### EXERCISE DETAILS
Read the records below. Copy each line where the string "advertising" occurs.

### SOURCE DATA
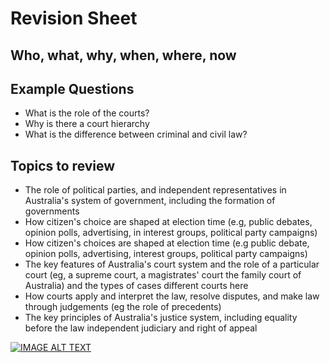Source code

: # Revision Sheet
## Who, what, why, when, where, now


## Example Questions
- What is the role of the courts?
- Why is there a court hierarchy
- What is the difference between criminal and civil law?

## Topics to review

- The role of political parties, and independent representatives in Australia's system of government, including the formation of governments
- How citizen's choice are shaped at election time (e.g, public debates, opinion polls, advertising, in interest groups, political party campaigns)
- How citizen's choices are shaped at election time (e.g public debate, opinion polls, advertising, interest groups, political party campaigns)
- The key features of Australia's court system and the role of a particular court (eg, a supreme court, a magistrates' court the family court of Australia) and the types of cases different courts here
- How courts apply and interpret the law, resolve disputes, and make law through judgements (eg the role of precedents)
- The key principles of Australia's justice system, including equality before the law independent judiciary and right of appeal


[![IMAGE ALT TEXT](https://img.youtube.com/vi/dQw4w9WgXcQ/0.jpg)](http://www.youtube.com/watch?v=dQw4w9WgXcQ "Video Title")
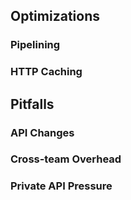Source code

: ## Optimizations

### Pipelining

### HTTP Caching

## Pitfalls

### API Changes

### Cross-team Overhead

### Private API Pressure
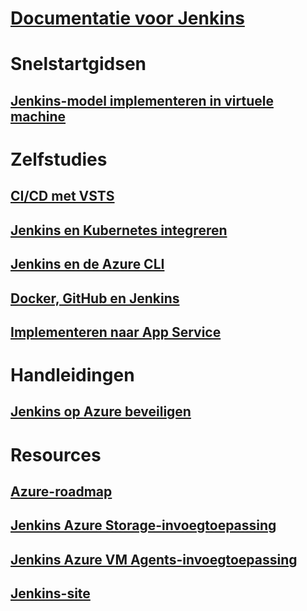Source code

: # [Documentatie voor Jenkins](index.md)
# Snelstartgidsen
## [Jenkins-model implementeren in virtuele machine](/azure/jenkins/install-jenkins-solution-template)
# Zelfstudies
## [CI/CD met VSTS](https://www.visualstudio.com/docs/build/apps/jenkins/build-deploy-jenkins)
## [Jenkins en Kubernetes integreren](/azure/container-service/container-service-kubernetes-jenkins)
## [Jenkins en de Azure CLI](/azure/jenkins/execute-cli-jenkins-pipeline)
## [Docker, GitHub en Jenkins](/azure/virtual-machines/linux/tutorial-jenkins-github-docker-cicd)
## [Implementeren naar App Service](/azure/jenkins/deploy-Jenkins-app-service-plugin)
# Handleidingen
## [Jenkins op Azure beveiligen](https://jenkins.io/blog/2017/04/20/secure-jenkins-on-azure/)
# Resources
## [Azure-roadmap](https://azure.microsoft.com/roadmap/)
## [Jenkins Azure Storage-invoegtoepassing](https://plugins.jenkins.io/windows-azure-storage)
## [Jenkins Azure VM Agents-invoegtoepassing](https://plugins.jenkins.io/azure-vm-agents)
## [Jenkins-site](https://jenkins.io/)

### REPLY
- How citizen's choice are shaped at election time (e.g, public debates, opinion polls, advertising, in interest groups, political party campaigns)
- How citizen's choices are shaped at election time (e.g public debate, opinion polls, advertising, interest groups, political party campaigns)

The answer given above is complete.